**What you will do**
Report every line below that carries the word "estruturas".
── Exercise data ──
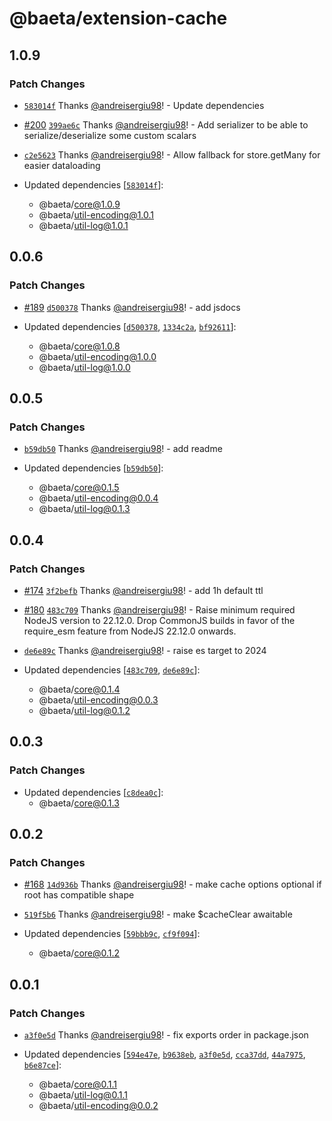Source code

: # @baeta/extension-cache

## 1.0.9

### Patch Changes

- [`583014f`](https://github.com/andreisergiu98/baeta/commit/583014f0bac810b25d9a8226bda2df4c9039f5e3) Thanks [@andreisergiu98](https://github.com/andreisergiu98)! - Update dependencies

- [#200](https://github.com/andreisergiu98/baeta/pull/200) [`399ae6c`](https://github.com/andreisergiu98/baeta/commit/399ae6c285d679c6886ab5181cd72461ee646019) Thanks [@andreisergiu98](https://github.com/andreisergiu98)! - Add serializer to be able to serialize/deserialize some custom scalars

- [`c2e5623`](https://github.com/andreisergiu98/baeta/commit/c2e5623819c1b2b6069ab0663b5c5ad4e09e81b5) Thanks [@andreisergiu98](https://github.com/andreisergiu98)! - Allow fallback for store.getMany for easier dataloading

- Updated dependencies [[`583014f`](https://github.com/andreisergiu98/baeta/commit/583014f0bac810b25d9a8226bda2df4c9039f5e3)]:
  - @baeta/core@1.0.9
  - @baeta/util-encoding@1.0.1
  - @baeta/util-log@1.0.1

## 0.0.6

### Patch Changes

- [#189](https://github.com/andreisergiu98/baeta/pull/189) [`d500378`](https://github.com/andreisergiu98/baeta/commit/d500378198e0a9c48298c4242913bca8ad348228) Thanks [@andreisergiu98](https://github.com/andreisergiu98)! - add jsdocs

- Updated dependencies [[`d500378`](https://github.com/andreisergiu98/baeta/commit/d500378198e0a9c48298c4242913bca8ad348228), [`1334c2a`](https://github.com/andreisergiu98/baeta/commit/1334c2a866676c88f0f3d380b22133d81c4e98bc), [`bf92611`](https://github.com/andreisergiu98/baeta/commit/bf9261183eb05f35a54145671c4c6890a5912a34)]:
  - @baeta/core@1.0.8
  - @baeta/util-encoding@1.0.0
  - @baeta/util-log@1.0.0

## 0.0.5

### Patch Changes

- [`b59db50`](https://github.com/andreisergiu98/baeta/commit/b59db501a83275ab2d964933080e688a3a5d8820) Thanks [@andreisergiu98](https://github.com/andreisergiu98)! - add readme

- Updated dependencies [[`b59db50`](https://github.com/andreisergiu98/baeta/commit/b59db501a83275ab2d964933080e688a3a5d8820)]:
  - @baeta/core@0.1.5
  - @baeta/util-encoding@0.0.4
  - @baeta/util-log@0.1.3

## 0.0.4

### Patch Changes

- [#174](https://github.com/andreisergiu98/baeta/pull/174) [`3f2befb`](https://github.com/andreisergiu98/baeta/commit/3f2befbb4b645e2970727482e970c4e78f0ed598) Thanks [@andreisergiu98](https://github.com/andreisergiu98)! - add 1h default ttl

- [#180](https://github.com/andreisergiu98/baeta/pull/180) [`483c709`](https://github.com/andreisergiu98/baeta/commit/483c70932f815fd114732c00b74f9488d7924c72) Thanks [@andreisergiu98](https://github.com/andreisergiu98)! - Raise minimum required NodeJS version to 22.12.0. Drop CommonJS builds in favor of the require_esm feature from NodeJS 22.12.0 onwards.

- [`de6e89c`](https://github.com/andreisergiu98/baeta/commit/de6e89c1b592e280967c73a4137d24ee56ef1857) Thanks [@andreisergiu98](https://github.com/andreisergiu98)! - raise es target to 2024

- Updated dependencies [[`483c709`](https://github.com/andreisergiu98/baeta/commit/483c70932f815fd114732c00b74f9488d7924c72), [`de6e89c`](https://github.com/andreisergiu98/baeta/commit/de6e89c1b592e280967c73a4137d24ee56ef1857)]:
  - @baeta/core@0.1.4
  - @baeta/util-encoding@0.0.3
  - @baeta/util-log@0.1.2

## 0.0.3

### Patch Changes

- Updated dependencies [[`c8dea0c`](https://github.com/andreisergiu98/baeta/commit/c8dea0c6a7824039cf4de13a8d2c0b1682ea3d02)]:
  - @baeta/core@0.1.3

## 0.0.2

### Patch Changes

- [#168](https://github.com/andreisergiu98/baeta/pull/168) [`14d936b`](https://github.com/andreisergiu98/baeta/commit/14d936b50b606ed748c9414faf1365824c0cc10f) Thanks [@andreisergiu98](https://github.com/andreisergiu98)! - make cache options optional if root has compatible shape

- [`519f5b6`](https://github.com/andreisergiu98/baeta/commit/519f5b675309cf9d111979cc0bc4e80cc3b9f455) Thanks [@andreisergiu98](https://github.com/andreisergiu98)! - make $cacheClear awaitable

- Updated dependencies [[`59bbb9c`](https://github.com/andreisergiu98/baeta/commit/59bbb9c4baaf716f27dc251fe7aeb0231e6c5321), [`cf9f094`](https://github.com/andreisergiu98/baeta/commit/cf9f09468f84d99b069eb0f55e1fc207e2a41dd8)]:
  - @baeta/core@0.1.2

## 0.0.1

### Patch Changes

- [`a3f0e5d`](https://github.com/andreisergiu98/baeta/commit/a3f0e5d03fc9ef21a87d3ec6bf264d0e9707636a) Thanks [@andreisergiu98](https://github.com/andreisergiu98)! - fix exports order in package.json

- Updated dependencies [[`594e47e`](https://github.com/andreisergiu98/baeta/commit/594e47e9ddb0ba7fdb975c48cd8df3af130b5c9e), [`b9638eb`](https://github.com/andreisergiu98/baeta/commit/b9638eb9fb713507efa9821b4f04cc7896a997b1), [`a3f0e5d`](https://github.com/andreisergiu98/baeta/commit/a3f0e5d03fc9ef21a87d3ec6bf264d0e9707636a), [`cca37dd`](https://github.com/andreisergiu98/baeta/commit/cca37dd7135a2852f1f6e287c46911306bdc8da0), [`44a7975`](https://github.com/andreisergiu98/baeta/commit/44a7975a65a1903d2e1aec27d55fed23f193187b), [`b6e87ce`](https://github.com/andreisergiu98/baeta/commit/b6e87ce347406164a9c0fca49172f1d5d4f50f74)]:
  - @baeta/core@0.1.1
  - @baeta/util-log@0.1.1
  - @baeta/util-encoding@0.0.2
───
── Exercise data ──
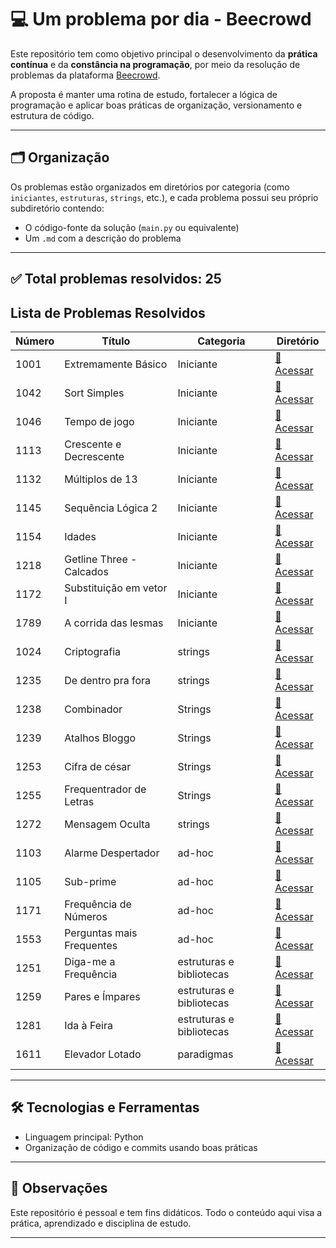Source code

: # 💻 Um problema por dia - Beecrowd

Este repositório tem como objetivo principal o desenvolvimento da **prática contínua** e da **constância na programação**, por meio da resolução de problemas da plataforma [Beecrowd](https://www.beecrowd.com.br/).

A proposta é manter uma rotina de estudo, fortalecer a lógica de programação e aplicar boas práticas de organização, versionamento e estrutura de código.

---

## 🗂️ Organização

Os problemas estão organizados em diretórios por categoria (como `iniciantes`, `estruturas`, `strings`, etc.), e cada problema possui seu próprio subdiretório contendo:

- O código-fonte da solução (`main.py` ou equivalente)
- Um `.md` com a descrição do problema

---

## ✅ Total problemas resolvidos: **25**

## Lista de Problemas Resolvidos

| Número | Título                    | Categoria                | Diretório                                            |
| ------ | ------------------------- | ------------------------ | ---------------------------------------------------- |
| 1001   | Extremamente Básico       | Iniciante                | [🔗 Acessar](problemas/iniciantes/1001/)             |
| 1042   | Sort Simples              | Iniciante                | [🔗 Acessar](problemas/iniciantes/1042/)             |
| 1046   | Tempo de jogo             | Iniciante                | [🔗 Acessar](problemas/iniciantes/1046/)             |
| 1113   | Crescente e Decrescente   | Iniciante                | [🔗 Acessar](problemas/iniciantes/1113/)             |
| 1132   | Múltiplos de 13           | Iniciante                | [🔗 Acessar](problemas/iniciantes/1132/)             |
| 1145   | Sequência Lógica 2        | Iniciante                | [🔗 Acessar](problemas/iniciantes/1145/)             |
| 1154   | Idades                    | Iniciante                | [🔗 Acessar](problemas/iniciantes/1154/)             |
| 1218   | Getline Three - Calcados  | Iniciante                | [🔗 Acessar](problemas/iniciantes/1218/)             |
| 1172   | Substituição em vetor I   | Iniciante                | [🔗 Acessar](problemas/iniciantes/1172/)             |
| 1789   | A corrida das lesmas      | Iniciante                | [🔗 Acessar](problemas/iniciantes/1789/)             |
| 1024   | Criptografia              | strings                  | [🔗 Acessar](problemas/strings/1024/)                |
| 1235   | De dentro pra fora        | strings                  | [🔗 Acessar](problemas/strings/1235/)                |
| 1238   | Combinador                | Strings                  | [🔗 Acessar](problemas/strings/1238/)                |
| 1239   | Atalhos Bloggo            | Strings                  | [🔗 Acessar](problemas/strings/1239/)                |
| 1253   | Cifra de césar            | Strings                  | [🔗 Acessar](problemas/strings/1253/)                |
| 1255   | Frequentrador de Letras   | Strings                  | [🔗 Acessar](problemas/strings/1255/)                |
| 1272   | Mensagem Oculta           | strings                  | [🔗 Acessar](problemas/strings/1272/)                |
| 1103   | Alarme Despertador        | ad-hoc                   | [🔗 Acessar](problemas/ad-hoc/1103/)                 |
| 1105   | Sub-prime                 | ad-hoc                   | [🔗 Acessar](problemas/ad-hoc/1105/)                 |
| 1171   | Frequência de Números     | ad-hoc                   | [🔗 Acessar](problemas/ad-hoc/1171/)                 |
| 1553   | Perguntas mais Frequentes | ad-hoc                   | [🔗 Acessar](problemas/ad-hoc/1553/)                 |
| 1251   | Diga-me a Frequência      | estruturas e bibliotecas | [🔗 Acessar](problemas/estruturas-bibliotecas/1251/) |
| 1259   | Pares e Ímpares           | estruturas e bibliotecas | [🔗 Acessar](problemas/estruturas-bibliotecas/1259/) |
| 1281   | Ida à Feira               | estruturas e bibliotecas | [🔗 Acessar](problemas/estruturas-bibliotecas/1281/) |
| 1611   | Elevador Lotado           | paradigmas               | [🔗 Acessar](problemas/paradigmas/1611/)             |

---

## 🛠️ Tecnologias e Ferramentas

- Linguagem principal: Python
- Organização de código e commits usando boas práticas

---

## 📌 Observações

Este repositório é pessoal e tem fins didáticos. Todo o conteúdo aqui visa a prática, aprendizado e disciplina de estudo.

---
───
── Exercise data ──
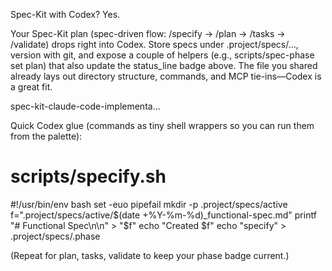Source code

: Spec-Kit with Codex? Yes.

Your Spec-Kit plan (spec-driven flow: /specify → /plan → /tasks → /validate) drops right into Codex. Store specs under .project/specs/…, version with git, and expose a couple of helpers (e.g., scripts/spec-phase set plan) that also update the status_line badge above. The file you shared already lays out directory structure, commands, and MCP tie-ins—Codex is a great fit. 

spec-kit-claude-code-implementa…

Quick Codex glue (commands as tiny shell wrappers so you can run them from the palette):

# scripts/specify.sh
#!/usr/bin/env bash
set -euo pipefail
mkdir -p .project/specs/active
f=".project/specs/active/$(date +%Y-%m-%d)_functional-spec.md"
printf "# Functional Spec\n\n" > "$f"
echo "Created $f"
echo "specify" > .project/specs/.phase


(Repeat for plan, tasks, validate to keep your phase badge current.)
───
**Problem solution**
Os problemas estão organizados em diretórios por categoria (como `iniciantes`, `estruturas`, `strings`, etc.), e cada problema possui seu próprio subdiretório contendo:
| 1251   | Diga-me a Frequência      | estruturas e bibliotecas | [🔗 Acessar](problemas/estruturas-bibliotecas/1251/) |
| 1259   | Pares e Ímpares           | estruturas e bibliotecas | [🔗 Acessar](problemas/estruturas-bibliotecas/1259/) |
| 1281   | Ida à Feira               | estruturas e bibliotecas | [🔗 Acessar](problemas/estruturas-bibliotecas/1281/) |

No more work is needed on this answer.